# Calibration QAQC
- Visualize calibration routes and compare to the chosen and shortest routes
- Trip-specific impedance routing to see if chosen route can be found
- Test different objective functions
- Try using coordinates in case the map matched trace is incorrect

In [None]:
from pathlib import Path
import time
import pandas as pd
import geopandas as gpd
import numpy as np
import pickle
import networkx as nx
from stochopy.optimize import minimize
from tqdm import tqdm
import similaritymeasures
import random
import matplotlib.pyplot as plt
from shapely.ops import Point, MultiLineString, LineString
from importlib import reload
import datetime
from scipy.spatial.distance import directed_hausdorff
np.set_printoptions(suppress=True)

from bikewaysim.paths import config, stadia_toner, maptiler_streets
from bikewaysim.impedance_calibration import stochastic_optimization, speedfactor
from bikewaysim.network import modeling_turns
from bikewaysim.routing import rustworkx_routing_funcs

# from step_1_calibration_experiments import all_calibrations, full_model

# Import relevant files

In [None]:
links, turns, length_dict, geo_dict, turn_G = rustworkx_routing_funcs.import_calibration_network(config)
with (config['calibration_fp']/'ready_for_calibration_stats.pkl').open('rb') as fh: # has loss values for shortest path
    full_set = pickle.load(fh)
full_ods = stochastic_optimization.match_results_to_ods_w_year(full_set)
# for adding coordinates to the viz part
with (config['cycleatl_fp']/"rdp.pkl").open('rb') as fh:
    coords = pickle.load(fh)

with (config['cycleatl_fp']/"trips_2.pkl").open('rb') as fh:
    trips = pickle.load(fh)
with (config['cycleatl_fp']/"users_2.pkl").open('rb') as fh:
    users = pickle.load(fh)
trips.set_index('tripid',inplace=True)
users.set_index('userid',inplace=True)
trips = trips.loc[list(full_set.keys())]
users = users.loc[users.index.isin(set(list(trips['userid'])))]
user_map = trips['userid'].to_dict()

In [None]:
# retrieves the calibration result for each model calibrated
calibration_results_fps = (config['calibration_fp']/'user_calibration_results').glob('*.pkl')
calibration_results = {}
for calibration_results_fp in calibration_results_fps:
    with calibration_results_fp.open('rb') as fh:
        calibration_results[calibration_results_fp.stem] = pickle.load(fh)
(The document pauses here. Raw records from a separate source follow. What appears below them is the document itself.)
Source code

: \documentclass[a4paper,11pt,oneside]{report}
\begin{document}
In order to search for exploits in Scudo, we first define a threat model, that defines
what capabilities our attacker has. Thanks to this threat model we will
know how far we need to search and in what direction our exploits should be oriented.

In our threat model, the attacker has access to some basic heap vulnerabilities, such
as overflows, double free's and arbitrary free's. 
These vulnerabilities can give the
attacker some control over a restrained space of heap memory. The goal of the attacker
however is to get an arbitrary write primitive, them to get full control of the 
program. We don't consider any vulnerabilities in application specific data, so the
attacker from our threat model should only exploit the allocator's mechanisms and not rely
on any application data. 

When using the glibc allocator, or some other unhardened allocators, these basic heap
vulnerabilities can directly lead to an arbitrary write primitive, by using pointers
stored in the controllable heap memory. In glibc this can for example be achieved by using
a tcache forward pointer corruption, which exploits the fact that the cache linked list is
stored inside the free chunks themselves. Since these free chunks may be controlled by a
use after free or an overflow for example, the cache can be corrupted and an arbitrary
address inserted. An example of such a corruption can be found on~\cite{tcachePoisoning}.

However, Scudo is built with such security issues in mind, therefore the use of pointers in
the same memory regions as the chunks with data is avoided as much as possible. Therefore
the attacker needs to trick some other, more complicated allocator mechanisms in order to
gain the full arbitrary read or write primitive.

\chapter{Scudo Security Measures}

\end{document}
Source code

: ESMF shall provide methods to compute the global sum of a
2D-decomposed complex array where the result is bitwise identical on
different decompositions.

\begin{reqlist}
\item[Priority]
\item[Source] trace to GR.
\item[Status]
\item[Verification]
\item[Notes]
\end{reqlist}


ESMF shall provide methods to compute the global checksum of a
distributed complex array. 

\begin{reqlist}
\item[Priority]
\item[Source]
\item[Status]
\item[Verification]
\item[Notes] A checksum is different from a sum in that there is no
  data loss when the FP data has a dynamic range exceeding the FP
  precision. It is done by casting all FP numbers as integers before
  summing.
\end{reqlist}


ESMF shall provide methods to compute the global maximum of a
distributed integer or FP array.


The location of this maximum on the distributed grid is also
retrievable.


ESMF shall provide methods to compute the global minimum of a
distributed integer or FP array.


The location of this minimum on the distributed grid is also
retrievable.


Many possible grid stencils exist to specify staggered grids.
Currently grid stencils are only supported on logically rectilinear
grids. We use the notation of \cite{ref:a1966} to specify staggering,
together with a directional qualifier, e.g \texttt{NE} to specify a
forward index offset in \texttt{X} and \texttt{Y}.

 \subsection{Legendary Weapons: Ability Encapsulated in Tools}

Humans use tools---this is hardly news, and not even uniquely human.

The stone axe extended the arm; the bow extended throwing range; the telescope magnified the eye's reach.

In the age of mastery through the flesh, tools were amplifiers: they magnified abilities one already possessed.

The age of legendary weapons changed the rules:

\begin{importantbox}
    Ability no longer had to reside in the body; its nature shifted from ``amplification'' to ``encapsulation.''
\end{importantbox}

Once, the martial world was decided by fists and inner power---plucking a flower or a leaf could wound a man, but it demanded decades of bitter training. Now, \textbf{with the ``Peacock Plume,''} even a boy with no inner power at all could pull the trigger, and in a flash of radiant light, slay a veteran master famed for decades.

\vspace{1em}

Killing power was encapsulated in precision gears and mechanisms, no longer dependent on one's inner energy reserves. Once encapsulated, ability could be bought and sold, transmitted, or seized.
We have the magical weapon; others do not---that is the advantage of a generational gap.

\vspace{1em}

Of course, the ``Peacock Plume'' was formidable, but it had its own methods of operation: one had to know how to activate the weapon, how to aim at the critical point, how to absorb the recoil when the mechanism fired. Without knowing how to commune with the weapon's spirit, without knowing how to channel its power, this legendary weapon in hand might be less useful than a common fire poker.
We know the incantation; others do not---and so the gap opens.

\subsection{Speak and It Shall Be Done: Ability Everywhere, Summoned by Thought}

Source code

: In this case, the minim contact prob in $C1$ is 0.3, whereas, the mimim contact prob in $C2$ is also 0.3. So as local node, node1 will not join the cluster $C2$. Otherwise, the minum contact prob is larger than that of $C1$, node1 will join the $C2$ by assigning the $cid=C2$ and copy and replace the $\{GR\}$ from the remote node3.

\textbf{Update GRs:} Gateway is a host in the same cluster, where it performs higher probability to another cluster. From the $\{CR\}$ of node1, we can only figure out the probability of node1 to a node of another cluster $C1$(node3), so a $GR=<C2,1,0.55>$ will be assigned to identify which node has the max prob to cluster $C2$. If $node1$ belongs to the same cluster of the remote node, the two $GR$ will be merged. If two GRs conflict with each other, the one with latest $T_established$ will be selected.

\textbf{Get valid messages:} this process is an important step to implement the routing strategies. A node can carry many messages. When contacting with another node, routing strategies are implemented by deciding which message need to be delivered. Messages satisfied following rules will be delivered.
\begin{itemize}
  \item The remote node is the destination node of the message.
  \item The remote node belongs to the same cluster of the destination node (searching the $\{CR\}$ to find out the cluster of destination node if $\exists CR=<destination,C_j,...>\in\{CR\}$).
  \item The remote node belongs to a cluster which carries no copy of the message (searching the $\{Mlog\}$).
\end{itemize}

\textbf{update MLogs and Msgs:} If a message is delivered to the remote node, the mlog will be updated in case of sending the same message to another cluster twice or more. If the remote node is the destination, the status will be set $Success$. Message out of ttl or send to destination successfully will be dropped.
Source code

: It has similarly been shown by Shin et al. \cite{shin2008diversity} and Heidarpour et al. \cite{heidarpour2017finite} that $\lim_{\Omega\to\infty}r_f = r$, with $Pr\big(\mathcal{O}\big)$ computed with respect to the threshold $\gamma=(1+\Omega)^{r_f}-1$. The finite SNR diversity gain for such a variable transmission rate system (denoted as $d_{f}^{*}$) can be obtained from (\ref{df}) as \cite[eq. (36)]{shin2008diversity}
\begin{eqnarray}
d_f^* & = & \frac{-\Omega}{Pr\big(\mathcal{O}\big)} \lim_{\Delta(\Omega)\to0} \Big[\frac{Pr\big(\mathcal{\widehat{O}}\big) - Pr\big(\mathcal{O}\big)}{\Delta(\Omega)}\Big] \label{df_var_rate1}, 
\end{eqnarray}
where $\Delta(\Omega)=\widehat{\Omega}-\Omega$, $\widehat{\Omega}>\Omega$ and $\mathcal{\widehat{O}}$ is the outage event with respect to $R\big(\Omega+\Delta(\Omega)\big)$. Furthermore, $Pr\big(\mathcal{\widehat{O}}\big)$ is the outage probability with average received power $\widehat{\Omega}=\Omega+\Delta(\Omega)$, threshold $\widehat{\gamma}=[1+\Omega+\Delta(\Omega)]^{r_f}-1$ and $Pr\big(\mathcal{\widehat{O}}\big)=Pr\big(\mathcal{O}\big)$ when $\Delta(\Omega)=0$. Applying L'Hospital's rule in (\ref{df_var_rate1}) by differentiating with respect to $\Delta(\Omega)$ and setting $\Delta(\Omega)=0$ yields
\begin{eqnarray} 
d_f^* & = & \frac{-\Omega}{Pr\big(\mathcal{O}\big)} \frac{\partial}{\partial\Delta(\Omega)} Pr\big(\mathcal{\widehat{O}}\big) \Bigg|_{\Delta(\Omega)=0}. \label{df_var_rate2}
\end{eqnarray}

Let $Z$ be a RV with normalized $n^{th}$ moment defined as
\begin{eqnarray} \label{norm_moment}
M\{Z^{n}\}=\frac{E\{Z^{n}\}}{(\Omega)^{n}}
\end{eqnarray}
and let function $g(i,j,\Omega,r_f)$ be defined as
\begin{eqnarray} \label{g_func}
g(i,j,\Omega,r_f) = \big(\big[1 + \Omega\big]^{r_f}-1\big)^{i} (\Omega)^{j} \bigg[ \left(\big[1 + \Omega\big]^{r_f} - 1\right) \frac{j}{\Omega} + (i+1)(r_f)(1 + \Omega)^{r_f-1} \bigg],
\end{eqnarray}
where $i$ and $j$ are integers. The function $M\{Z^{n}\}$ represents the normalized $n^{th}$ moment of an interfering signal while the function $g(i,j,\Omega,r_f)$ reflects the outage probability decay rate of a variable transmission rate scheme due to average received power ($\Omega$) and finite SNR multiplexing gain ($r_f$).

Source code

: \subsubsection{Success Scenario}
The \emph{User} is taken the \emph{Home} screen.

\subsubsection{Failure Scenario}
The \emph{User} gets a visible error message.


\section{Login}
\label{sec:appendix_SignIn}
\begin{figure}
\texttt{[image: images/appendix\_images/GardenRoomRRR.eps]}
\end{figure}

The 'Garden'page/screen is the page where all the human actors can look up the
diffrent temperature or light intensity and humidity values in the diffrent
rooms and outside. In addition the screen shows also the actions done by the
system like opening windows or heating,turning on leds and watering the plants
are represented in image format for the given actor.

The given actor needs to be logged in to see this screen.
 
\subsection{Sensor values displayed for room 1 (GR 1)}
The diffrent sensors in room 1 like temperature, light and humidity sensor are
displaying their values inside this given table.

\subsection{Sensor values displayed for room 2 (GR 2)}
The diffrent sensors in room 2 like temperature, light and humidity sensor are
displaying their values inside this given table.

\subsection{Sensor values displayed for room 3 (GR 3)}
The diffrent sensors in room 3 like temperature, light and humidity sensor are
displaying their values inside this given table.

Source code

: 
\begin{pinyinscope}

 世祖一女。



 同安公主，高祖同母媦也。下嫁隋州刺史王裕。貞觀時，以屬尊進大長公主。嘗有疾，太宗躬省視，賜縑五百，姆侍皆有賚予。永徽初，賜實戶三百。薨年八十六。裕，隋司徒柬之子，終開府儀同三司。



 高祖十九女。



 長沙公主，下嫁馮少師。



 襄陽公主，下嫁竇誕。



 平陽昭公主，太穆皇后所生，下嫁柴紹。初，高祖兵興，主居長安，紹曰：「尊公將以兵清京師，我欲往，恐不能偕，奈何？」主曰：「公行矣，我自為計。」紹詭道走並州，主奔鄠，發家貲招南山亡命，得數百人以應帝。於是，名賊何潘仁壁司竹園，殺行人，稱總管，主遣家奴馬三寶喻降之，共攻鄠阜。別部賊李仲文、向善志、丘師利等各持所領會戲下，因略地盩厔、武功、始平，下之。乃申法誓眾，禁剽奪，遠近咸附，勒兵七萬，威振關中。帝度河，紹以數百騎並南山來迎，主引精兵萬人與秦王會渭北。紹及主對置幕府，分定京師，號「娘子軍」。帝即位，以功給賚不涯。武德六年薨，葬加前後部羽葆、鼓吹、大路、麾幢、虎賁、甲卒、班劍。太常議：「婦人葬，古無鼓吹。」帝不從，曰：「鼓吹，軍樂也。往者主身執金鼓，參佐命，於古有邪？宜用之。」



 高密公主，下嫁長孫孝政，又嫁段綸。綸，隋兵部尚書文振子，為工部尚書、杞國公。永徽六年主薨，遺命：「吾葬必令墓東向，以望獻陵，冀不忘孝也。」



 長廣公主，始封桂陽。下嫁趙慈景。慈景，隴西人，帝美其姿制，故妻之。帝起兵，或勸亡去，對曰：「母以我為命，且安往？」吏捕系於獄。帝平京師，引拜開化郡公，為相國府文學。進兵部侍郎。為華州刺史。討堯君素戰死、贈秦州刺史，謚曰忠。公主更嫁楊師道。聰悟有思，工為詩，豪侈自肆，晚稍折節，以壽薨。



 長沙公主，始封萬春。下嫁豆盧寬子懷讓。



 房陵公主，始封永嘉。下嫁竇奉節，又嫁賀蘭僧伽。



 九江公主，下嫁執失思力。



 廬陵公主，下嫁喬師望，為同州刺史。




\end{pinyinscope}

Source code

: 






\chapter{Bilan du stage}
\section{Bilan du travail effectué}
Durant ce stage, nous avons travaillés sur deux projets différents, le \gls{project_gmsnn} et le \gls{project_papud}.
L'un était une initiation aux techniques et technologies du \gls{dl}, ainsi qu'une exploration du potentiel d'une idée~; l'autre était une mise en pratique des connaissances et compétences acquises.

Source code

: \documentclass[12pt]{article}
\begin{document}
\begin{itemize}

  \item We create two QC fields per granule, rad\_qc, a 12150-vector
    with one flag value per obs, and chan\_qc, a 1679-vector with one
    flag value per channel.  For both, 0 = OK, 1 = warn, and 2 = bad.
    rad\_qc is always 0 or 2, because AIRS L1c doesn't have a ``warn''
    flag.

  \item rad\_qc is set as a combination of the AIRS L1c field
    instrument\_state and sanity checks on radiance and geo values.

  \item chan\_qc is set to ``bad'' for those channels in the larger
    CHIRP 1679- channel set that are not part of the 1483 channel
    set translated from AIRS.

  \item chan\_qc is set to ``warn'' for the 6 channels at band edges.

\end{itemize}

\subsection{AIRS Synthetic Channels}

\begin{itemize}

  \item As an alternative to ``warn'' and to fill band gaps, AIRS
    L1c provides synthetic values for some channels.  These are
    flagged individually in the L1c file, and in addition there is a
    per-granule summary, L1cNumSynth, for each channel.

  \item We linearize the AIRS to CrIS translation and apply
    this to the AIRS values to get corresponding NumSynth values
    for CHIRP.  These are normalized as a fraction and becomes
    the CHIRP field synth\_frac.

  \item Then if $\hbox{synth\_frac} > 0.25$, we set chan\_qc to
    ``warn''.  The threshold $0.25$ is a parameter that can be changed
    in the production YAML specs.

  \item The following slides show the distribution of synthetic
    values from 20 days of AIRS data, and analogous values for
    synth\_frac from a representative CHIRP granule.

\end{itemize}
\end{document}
# retrieves post routing and loss values results for each model calibrated
post_calibration_fps = (config['calibration_fp']/'user_post_calibration_loss').glob('*.pkl')
post_calibration = {}
for post_calibration_fp in post_calibration_fps:
    with post_calibration_fp.open('rb') as fh:
        post_calibration[post_calibration_fp.stem] = pickle.load(fh)


In [None]:
# what do the betas look like?
betas_vals = stochastic_optimization.post_calibration_betas(user=True)
aggregated_loss = stochastic_optimization.post_calibration_aggregated(user=True)
merged = pd.merge(betas_vals,aggregated_loss,on=['userid','run_number','calibration'])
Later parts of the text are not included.